Tee-shirt had a permanent smile on her face that revealed dimples. Her baby boy was strapped on her back with a faded wrapper. He appeared to be sleeping. The sun was hot and his scalp shone in reflection. She plucked the vegetables and began slicing them into thin slices while calling out to other passers-by.
She glanced at me and asked how I was doing. I politely replied that I was fine wishing she would just leave me alone. She launched into a fascinating story of an elderly woman who had tried to steal some waterleaf from her that afternoon. She seemed very amused at her own story and laughed at intervals. She concluded her story with
“They say Wetin elders dey see, small pikin no dey see am. But the one wey she do, I see am”. By this time I was laughing along with her.
She continued chopping the vegetables, greeting random people that passed by, calling out for more customers and cooing at her baby who had woken up in tears. I was starting to feel completely at ease around this woman and so was Pikachu.
Yes, I call her Pikachu; the strange woman who also waited to buy vegetables. She wore a bright yellow dress and topped it with a badly tied gele. Her skin was charcoal black contrasting with her chalk white teeth. She was beautiful and reminded me of my favorite character in Pokemon, Pikachu.
Pikachu got so comfortable just standing there that she began to eat anything she could lay her hands on. No kidding! First she had coconuts from a hawker, then she had plantain chips that appeared from her bag and when that was over, she yelled at the hawker across the road with a shrill voice
“Paw Paw!! Paw Paw!!”
The both began gisting about the best way to cook edikaikong soup and Pikachu began helping Tee-shirt with my vegetables , removing the rotten parts and hard branches. I watched on.
Finally, my vegetables were ready in two black nylons and I promptly paid Tee-shirt , sad to leave her warm presence. I heard Pikachu say
“Oya cut 50 Naira own for me”
I was shocked to realize that Pikachu had spent about 20 minutes waiting around to buy vegetables worth 50 Naira when there were tons of other sellers with the exact same vegetable.
I thought about it as I went on to buy a bowl of garri and check out some second hand sneakers.
By the time I left the market, I was smiling like a happy fool.
I realized that both me and Pikachu were drawn to Tee-shirt because to us, she was a ray of sunshine, a slice of positivity that called out cheerfully to passersby even under a hot sun with an underpaying job.
I could never be Tee-shirt.
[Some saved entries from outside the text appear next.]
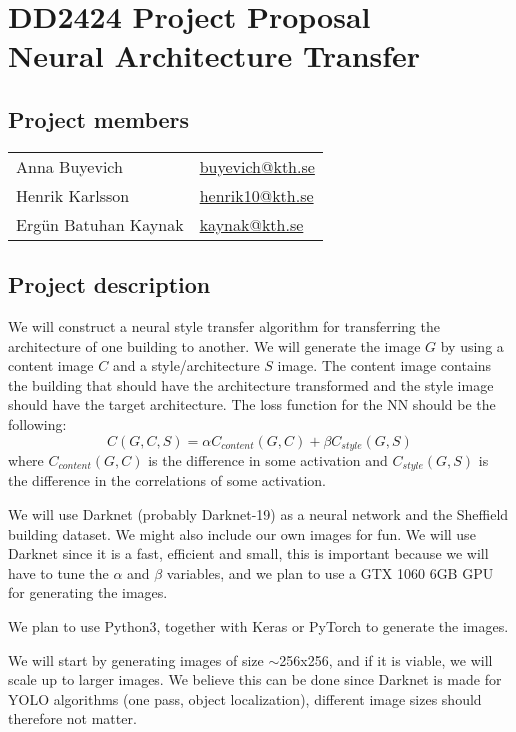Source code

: \documentclass[a4paper, 12pt]{article}
\begin{document}
	\pagestyle{empty}
	\noindent
	\begin{minipage}{\textwidth}
	\section*{DD2424 Project Proposal\vspace{2mm}\\{\huge Neural Architecture Transfer}}
	\subsection*{Project members}
	\begin{tabular}{ll}
		Anna Buyevich& \href{mailto:buyevich@kth.se}{buyevich@kth.se}\\
		Henrik Karlsson& \href{mailto:henrik10@kth.se}{henrik10@kth.se}\\
		Ergün Batuhan Kaynak& \href{mailto:kaynak@kth.se}{kaynak@kth.se}
	\end{tabular}
	\end{minipage}
	
		\subsection*{Project description}
		We will construct a neural style transfer algorithm for transferring the architecture of one building to another. We will generate the image $G$ by using a content image $C$ and a style/architecture $S$ image. The content image contains the building that should have the architecture transformed and the style image should have the target architecture. The loss function for the NN should be the following:
		\[
			C(G,C,S) = \alpha C_{content}(G,C) + \beta C_{style}(G,S)
		\]
		where $C_{content}(G,C)$ is the difference in some activation and $C_{style}(G,S)$ is the difference in the correlations of some activation. 
		
		We will use Darknet (probably Darknet-19) as a neural network and the Sheffield building dataset. We might also include our own images for fun. We will use Darknet since it is a fast, efficient and small, this is important because we will have to tune the $\alpha$ and $\beta$ variables, and we plan to use a GTX 1060 6GB GPU for generating the images.
		
		We plan to use Python3, together with Keras or PyTorch to generate the images.
		
		We will start by generating images of size $\sim$256x256, and if it is viable, we will scale up to larger images. We believe this can be done since Darknet is made for YOLO algorithms (one pass, object localization), different image sizes should therefore not matter.
		
\end{document}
I could never earn a living by standing under the sun and chopping vegetables with a smile on my face. I could never make a joke out of someone stealing from me. I could never be Tee-shirt. Although I’m learning to never say never.
I’m not writing this to tell you to face your daily hustle or challenge with a smile. Heck no! To an extent, I believe positivity can be overrated because sometimes the world expects you to bear your sorrow with a smile. So no! This is not about being positive.
This is an appreciation for a certain kind of people. The people who manage to radiate a special kind of sunshine. The chatty people who don’t take a hint and keep talking till you smile. The people who greet you even when they know you won’t answer. The salesmen who smile at you. Tee-shirt.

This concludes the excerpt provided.